#### [Data shown]
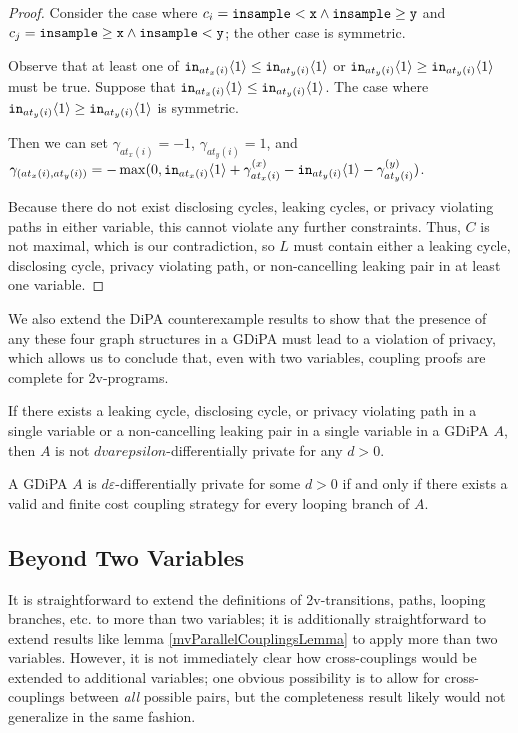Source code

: \begin{proof}
    Consider the case where $c_i = \lguard[\texttt{x}]\land\gguard[\texttt{y}]$ and $c_j = \gguard[\texttt{x}]\land\lguard[\texttt{y}]$; the other case is symmetric.

    Observe that at least one of $\texttt{in}_{at_x(i)}\brangle{1}\leq \texttt{in}_{at_y(i)}\brangle{1}$ or $\texttt{in}_{at_y(i)}\brangle{1}\geq \texttt{in}_{at_y(i)}\brangle{1}$ must be true. Suppose that $\texttt{in}_{at_x(i)}\brangle{1}\leq \texttt{in}_{at_y(i)}\brangle{1}$. The case where $\texttt{in}_{at_y(i)}\brangle{1}\geq \texttt{in}_{at_y(i)}\brangle{1}$ is symmetric. 

    Then we can set $\gamma_{at_x(i)} = -1$, $\gamma_{at_y(i)}=1$, and $\gamma_{(at_x(i), at_y(i))} =  -\max(0, \texttt{in}_{at_x(i)}\brangle{1}+ \gamma_{at_x(i)}^{(x)}-\texttt{in}_{at_y(i)}\brangle{1}-\gamma_{at_y(i)}^{(y)})$. 
    
    Because there do not exist disclosing cycles, leaking cycles, or privacy violating paths in either variable, this cannot violate any further constraints. Thus, $C$ is not maximal, which is our contradiction, so $L$ must contain either a leaking cycle, disclosing cycle, privacy violating path, or non-cancelling leaking pair in at least one variable.
\end{proof}

We also extend the DiPA counterexample results to show that the presence of any these four graph structures in a GDiPA must lead to a violation of privacy, which allows us to conclude that, even with two variables, coupling proofs are complete for 2v-programs.

\begin{lemma}
    If there exists a leaking cycle, disclosing cycle, or privacy violating path in a single variable or a non-cancelling leaking pair in a single variable in a GDiPA $A$, then $A$ is not $dvarepsilon$-differentially private for any $d>0$. 
\end{lemma}

\begin{thm}
    A GDiPA $A$ is $d\varepsilon$-differentially private for some $d>0$ if and only if there exists a valid and finite cost coupling strategy for every looping branch of $A$. 
\end{thm}

\subsection{Beyond Two Variables}

It is straightforward to extend the definitions of 2v-transitions, paths, looping branches, etc. to more than two variables; it is additionally straightforward to extend results like lemma \ref{mvParallelCouplingsLemma} to apply more than two variables. However, it is not immediately clear how cross-couplings would be extended to additional variables;
one obvious possibility is to allow for cross-couplings between \textit{all} possible pairs, but the completeness result likely would not generalize in the same fashion. 

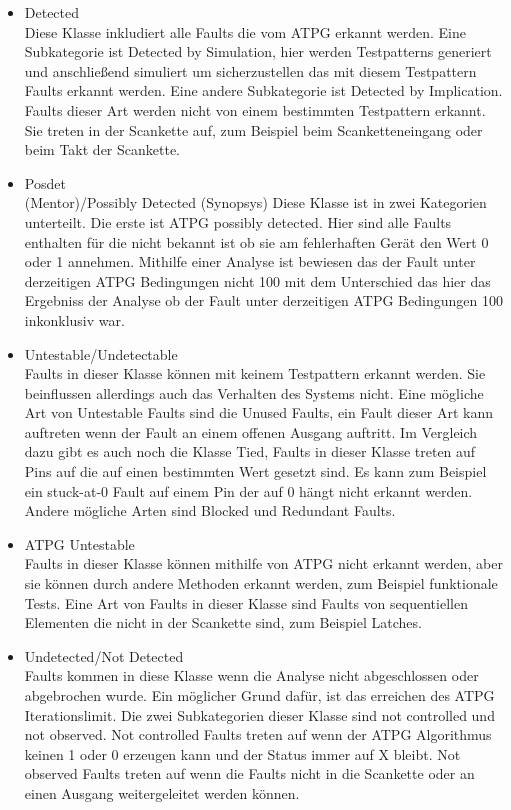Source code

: \documentclass[12pt,a4paper]{article}
\begin{document}
\begin{itemize}

\item Detected\\
Diese Klasse inkludiert alle Faults die vom ATPG erkannt werden. Eine Subkategorie ist Detected by Simulation, hier 
werden Testpatterns generiert und anschließend simuliert um sicherzustellen das mit diesem Testpattern Faults erkannt werden.
Eine andere Subkategorie ist Detected by Implication. Faults dieser Art werden nicht von einem bestimmten Testpattern erkannt.
Sie treten in der Scankette auf, zum Beispiel beim Scanketteneingang oder beim Takt der Scankette.

\item Posdet\\ (Mentor)/Possibly Detected (Synopsys)
Diese Klasse ist in zwei Kategorien unterteilt. Die erste ist ATPG possibly detected. Hier sind alle Faults enthalten für die
nicht bekannt ist ob sie am fehlerhaften Gerät den Wert 0 oder 1 annehmen. Mithilfe einer Analyse ist bewiesen das der Fault
unter derzeitigen ATPG Bedingungen nicht 100%
mit dem Unterschied das hier das Ergebniss der Analyse ob der Fault unter derzeitigen ATPG Bedingungen 100%
inkonklusiv war.

\item Untestable/Undetectable\\
Faults in dieser Klasse können mit keinem Testpattern erkannt werden. Sie beinflussen allerdings auch das Verhalten des
Systems nicht. Eine mögliche Art von Untestable Faults sind die Unused Faults, ein Fault dieser Art kann auftreten wenn 
der Fault an einem offenen Ausgang auftritt. Im Vergleich dazu gibt es auch noch die Klasse Tied, Faults in dieser Klasse
treten auf Pins auf die auf einen bestimmten Wert gesetzt sind. Es kann zum Beispiel ein stuck-at-0 Fault auf einem Pin
der auf 0 hängt nicht erkannt werden. Andere mögliche Arten sind Blocked und Redundant Faults.

\item ATPG Untestable\\
Faults in dieser Klasse können mithilfe von ATPG nicht erkannt werden, aber sie können durch andere Methoden erkannt werden,
zum Beispiel funktionale Tests. Eine Art von Faults in dieser Klasse sind Faults von sequentiellen Elementen die nicht in der
Scankette sind, zum Beispiel Latches.

\item Undetected/Not Detected\\
Faults kommen in diese Klasse wenn die Analyse nicht abgeschlossen oder abgebrochen wurde. Ein möglicher Grund dafür,
ist das erreichen des ATPG Iterationslimit. Die zwei Subkategorien dieser Klasse sind not controlled und not observed.
Not controlled Faults treten auf wenn der ATPG Algorithmus keinen 1 oder 0 erzeugen kann und der Status immer auf X bleibt.
Not observed Faults treten auf wenn die Faults nicht in die Scankette oder an einen Ausgang weitergeleitet werden können.

\end{itemize}
\end{document}

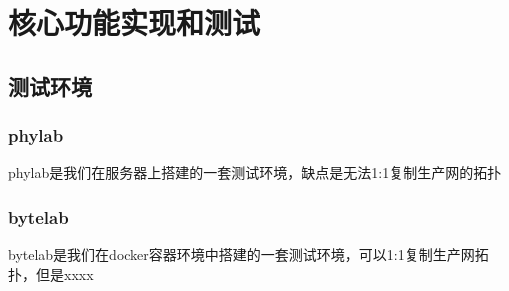 
\chapter{核心功能实现和测试}

\section{测试环境}
\subsection{phylab}
phylab是我们在服务器上搭建的一套测试环境，缺点是无法1:1复制生产网的拓扑
\subsection{bytelab}
bytelab是我们在docker容器环境中搭建的一套测试环境，可以1:1复制生产网拓扑，但是xxxx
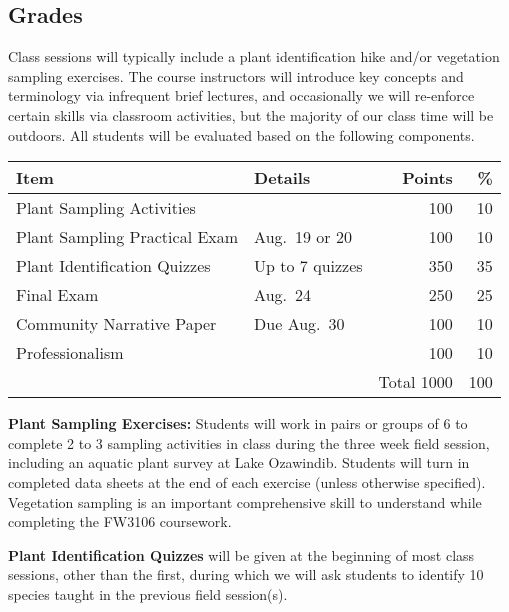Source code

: \documentclass{tufte-handout}
\begin{document}
\begin{fullwidth}
\section{Grades}

Class sessions will typically include a plant identification hike and/or vegetation sampling exercises. The course instructors will introduce key concepts and terminology via infrequent brief lectures, and occasionally we will re-enforce certain skills via classroom activities, but the majority of our class time will be outdoors. All students will be evaluated based on the following components.


\begin{table}
\begin{tabular}{l l  r r}
Item & Details & Points & \% \\
\hline
Plant Sampling Activities &  & 100 & 10 \\
Plant Sampling Practical Exam & Aug.\ 19 or 20 & 100 & 10 \\
Plant Identification Quizzes & Up to 7 quizzes & 350 & 35 \\
Final Exam & Aug.\ 24 & 250  & 25 \\						%
Community Narrative Paper & Due Aug.\ 30 & 100 & 10 \\
Professionalism & & 100 & 10 \\
\hline
& & Total 1000 & 100
\end{tabular}
\end{table}

\end{fullwidth}

\textbf{Plant Sampling Exercises:} Students will work in pairs or groups of 6 to complete 2 to 3 sampling activities in class during the three week field session, including an aquatic plant survey at Lake Ozawindib. Students will turn in completed data sheets at the end of each exercise (unless otherwise specified). Vegetation sampling is an important comprehensive skill to understand while completing the FW3106 coursework. 

\textbf{Plant Identification Quizzes} will be given at the beginning of most class sessions, other than the first, during which we will ask students to identify 10 species taught in the previous field session(s). 
\end{document}

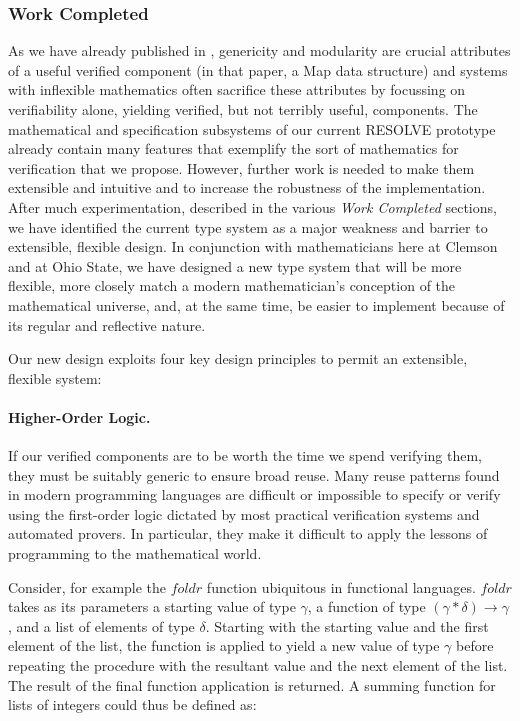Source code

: \subsubsection{Work Completed}
As we have already published in \cite{bronishMap}, genericity and modularity are crucial attributes of a useful verified component (in that paper, a Map data structure) and systems with inflexible mathematics often sacrifice these attributes by focussing on verifiability alone, yielding verified, but not terribly useful, components.  The mathematical and specification subsystems of our current RESOLVE prototype already contain many features that exemplify the sort of mathematics for verification that we propose.  However, further work is needed to make them extensible and intuitive and to increase the robustness of the implementation.  After much experimentation, described in the various \emph{Work Completed} sections, we have identified the current type system as a major weakness and barrier to extensible, flexible design.  In conjunction with mathematicians here at Clemson and at Ohio State, we have designed a new type system that will be more flexible, more closely match a modern mathematician's conception of the mathematical universe, and, at the same time, be easier to implement because of its regular and reflective nature.

Our new design exploits four key design principles to permit an extensible, flexible system:

\paragraph{Higher-Order Logic.}\label{sec:higherOrderDefinitions}
If our verified components are to be worth the time we spend verifying them, they must be suitably generic to ensure broad reuse.  Many reuse patterns found in modern programming languages are difficult or impossible to specify or verify using the first-order logic dictated by most practical verification systems and automated provers.  In particular, they make it difficult to apply the lessons of programming to the mathematical world.

Consider, for example the $foldr$ function ubiquitous in functional languages.  $foldr$ takes as its parameters a starting value of type $\gamma$, a function of type $(\gamma*\delta)\rightarrow\gamma$, and a list of elements of type $\delta$.  Starting with the starting value and the first element of the list, the function is applied to yield a new value of type $\gamma$ before repeating the procedure with the resultant value and the next element of the list.  The result of the final function application is returned.  A summing function for lists of integers could thus be defined as:

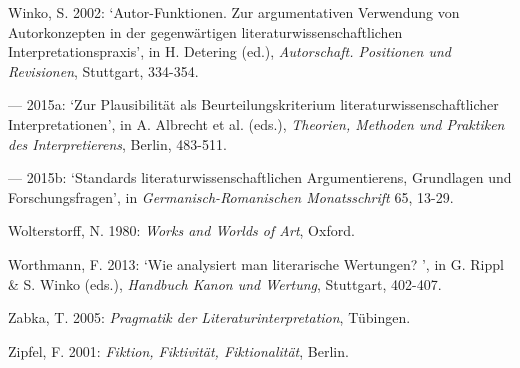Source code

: \begin{hangparas}{.5cm}{1}
Winko, S. 2002: `Autor-Funktionen. Zur argumentativen Verwendung von Autorkonzepten in der gegenw\"artigen literaturwissenschaftlichen Interpretationspraxis', in H. Detering (ed.), \emph{Autorschaft. Positionen und Revisionen}, Stuttgart, 334-354.

--- 2015a: `Zur Plausibilit\"at als Beurteilungskriterium literaturwissenschaftlicher Interpretationen', in A. Albrecht et al. (eds.), \emph{Theorien, Methoden und Praktiken des Interpretierens}, Berlin, 483-511.

--- 2015b: `Standards literaturwissenschaftlichen Argumentierens, Grundlagen und Forschungsfragen', in \emph{Germanisch-Romanischen Monatsschrift} 65, 13-29.

Wolterstorff, N. 1980: \emph{Works and Worlds of Art}, Oxford.

Worthmann, F. 2013: `Wie analysiert man literarische Wertungen? ', in G. Rippl \& S. Winko (eds.), \emph{Handbuch Kanon und Wertung}, Stuttgart, 402-407.

Zabka, T. 2005: \emph{Pragmatik der Literaturinterpretation}, T\"ubingen.

Zipfel, F. 2001: \emph{Fiktion, Fiktivit\"at, Fiktionalit\"at}, Berlin.

\end{hangparas}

#### [Exercise instructions]
The lines to write out are those from the first line of the listing above through the line bearing "Consider the case", both included, copied exactly with pictures dropped.

#### [Solution for this problem]
Source code

: \begin{proof}
    Consider the case where $c_i = \lguard[\texttt{x}]\land\gguard[\texttt{y}]$ and $c_j = \gguard[\texttt{x}]\land\lguard[\texttt{y}]$; the other case is symmetric.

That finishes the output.